→ **MATERIAL SHOWN**
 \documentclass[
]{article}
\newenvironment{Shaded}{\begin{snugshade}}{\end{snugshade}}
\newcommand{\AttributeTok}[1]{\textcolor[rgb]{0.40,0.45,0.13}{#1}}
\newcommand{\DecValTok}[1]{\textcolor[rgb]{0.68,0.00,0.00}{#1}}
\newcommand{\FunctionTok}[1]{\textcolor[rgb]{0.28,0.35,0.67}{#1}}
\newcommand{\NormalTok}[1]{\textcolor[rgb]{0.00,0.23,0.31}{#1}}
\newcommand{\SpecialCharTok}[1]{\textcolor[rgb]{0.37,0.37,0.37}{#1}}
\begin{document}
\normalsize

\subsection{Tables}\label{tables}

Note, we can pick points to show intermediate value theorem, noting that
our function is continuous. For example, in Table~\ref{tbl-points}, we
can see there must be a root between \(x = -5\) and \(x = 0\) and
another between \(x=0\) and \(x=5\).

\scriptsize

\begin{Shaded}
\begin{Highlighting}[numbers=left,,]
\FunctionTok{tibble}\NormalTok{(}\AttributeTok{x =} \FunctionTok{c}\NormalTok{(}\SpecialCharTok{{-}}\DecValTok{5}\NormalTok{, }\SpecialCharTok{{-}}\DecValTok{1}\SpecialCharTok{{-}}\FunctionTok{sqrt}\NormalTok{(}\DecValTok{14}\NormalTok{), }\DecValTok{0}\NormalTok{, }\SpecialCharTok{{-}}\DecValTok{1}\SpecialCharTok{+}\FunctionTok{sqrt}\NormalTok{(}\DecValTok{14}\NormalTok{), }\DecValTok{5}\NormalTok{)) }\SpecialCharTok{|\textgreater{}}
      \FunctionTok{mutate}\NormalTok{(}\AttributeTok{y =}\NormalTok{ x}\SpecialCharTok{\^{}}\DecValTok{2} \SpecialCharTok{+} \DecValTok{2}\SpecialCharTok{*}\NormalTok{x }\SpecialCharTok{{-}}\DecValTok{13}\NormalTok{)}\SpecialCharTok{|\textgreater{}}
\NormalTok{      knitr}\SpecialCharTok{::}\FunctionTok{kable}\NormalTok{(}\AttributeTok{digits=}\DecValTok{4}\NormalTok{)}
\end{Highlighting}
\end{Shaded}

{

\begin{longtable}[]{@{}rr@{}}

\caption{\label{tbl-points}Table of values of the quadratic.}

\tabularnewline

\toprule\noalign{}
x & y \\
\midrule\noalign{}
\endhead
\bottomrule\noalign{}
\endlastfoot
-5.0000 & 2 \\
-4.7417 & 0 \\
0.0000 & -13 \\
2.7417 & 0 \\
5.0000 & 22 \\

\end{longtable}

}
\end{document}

→ **ACTIVITY**
The expected response is the entire listing, repeated word for word.

→ **RESULT**
 \documentclass[
]{article}
\newenvironment{Shaded}{\begin{snugshade}}{\end{snugshade}}
\newcommand{\AttributeTok}[1]{\textcolor[rgb]{0.40,0.45,0.13}{#1}}
\newcommand{\DecValTok}[1]{\textcolor[rgb]{0.68,0.00,0.00}{#1}}
\newcommand{\FunctionTok}[1]{\textcolor[rgb]{0.28,0.35,0.67}{#1}}
\newcommand{\NormalTok}[1]{\textcolor[rgb]{0.00,0.23,0.31}{#1}}
\newcommand{\SpecialCharTok}[1]{\textcolor[rgb]{0.37,0.37,0.37}{#1}}
\begin{document}
\normalsize

\subsection{Tables}\label{tables}

Note, we can pick points to show intermediate value theorem, noting that
our function is continuous. For example, in Table~\ref{tbl-points}, we
can see there must be a root between \(x = -5\) and \(x = 0\) and
another between \(x=0\) and \(x=5\).

\scriptsize

\begin{Shaded}
\begin{Highlighting}[numbers=left,,]
\FunctionTok{tibble}\NormalTok{(}\AttributeTok{x =} \FunctionTok{c}\NormalTok{(}\SpecialCharTok{{-}}\DecValTok{5}\NormalTok{, }\SpecialCharTok{{-}}\DecValTok{1}\SpecialCharTok{{-}}\FunctionTok{sqrt}\NormalTok{(}\DecValTok{14}\NormalTok{), }\DecValTok{0}\NormalTok{, }\SpecialCharTok{{-}}\DecValTok{1}\SpecialCharTok{+}\FunctionTok{sqrt}\NormalTok{(}\DecValTok{14}\NormalTok{), }\DecValTok{5}\NormalTok{)) }\SpecialCharTok{|\textgreater{}}
      \FunctionTok{mutate}\NormalTok{(}\AttributeTok{y =}\NormalTok{ x}\SpecialCharTok{\^{}}\DecValTok{2} \SpecialCharTok{+} \DecValTok{2}\SpecialCharTok{*}\NormalTok{x }\SpecialCharTok{{-}}\DecValTok{13}\NormalTok{)}\SpecialCharTok{|\textgreater{}}
\NormalTok{      knitr}\SpecialCharTok{::}\FunctionTok{kable}\NormalTok{(}\AttributeTok{digits=}\DecValTok{4}\NormalTok{)}
\end{Highlighting}
\end{Shaded}

{

\begin{longtable}[]{@{}rr@{}}

\caption{\label{tbl-points}Table of values of the quadratic.}

\tabularnewline

\toprule\noalign{}
x & y \\
\midrule\noalign{}
\endhead
\bottomrule\noalign{}
\endlastfoot
-5.0000 & 2 \\
-4.7417 & 0 \\
0.0000 & -13 \\
2.7417 & 0 \\
5.0000 & 22 \\

\end{longtable}

}
\end{document}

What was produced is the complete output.